The Sonoma Ecology Center (SEC) has been training foresters and agricultural producers how to process their surplus biomass into biochar for 10 years using the conservation burn and flame-cap kiln methods. When conducted correctly these techniques produce significantly less smoke pollution as well as convert carbon into a highly beneficial soil amendment. In 2023, in partnership with the San Luis Obispo Air Pollution Control District, the Usal Redwood Forest Company, and the US Forest Service Fire Science Lab, and with funding from CAL FIRE, SEC conducted two weeks of emissions testing in the Usal Forest on standard open burn piles compared to the conservation burn and flame-cap kiln methods.
Emissions testing in the Usal Forest.
Following up on this testing, staff from SEC recently concluded 10 days of emissions testing on these 3 burn methods at the U.S. Forest Service Fire Science Lab in Missoula, Montana.

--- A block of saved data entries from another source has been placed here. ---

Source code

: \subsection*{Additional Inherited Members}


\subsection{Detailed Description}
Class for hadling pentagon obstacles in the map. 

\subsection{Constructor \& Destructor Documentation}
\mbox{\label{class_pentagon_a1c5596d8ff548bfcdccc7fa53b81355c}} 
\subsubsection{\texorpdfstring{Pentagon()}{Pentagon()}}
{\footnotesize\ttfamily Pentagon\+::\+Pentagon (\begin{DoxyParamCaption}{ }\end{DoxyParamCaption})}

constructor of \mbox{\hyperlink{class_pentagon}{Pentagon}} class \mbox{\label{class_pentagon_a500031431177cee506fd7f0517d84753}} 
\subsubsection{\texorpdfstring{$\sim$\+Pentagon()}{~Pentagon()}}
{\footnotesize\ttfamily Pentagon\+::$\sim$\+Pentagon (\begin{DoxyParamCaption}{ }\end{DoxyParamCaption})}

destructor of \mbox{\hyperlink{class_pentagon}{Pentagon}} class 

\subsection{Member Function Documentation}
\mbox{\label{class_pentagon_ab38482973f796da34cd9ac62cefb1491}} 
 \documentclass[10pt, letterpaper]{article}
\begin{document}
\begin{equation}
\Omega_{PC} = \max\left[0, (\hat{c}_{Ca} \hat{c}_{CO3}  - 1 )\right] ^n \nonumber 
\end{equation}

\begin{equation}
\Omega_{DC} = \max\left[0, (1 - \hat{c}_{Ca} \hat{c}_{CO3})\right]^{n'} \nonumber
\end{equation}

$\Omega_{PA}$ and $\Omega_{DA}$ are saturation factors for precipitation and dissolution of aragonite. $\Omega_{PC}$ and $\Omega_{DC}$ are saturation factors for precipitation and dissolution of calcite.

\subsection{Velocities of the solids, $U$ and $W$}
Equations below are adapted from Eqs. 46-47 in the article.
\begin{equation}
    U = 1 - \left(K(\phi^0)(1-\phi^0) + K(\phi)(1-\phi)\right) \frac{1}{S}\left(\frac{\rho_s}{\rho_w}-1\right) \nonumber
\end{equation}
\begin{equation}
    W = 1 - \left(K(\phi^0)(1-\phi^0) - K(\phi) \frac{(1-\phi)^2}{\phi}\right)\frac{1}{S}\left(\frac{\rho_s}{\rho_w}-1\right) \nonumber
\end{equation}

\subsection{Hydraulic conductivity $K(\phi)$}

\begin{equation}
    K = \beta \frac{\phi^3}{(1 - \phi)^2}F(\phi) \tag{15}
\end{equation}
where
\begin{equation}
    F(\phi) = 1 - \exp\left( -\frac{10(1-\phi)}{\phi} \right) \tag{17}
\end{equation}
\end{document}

Cuauhtemoc Villa inspects the flame front in a conservation burn in the USFS Fire Science Lab.
Climate and Biochar Projects Manager Raymond Baltar, Restoration Tech Robert Symens-Bucher, and burn specialist Cuauhtemoc Villa managed a total of 22 replicate burns while scientists from the lab monitored a range of emissions including C0, C02, Methane, PM 2.5, and other pollutants.
SEC will be releasing a report from the Forest Service scientists comparing the lab and field burn results early next year, and this will be followed up by a report from biochar and GHG emissions researcher Dr. James Amonette from Washington State University in late 2025.
Preliminary results indicate the flame-cape kiln technology used (the Ring of Fire Kiln produced by Wilson Biochar) produced the lowest emissions of the three methods tested, and we will release specifics once all of the data has been analyzed and the final reports released.
Our hope is that this testing will show definitively that these and similarly inexpensive and mobile processing systems can be used to reduce smoke and other pollution when compared to standard burn piles, and that high quality, field-produced biochar can be made on-site in forests and in agricultural settings and considered a best-practice by air districts throughout the state.
SEC’s Robert Symens-Bucher and Cuauhtemoc Villa extinguish a conservation burn pile to save carbon during emissions testing at the USFS Fire Science Lab.
And here are the two USFS scientists doing the emissions monitoring way up in the “crows nest” at the top of the stack, Steve Baker and Emily Lincoln.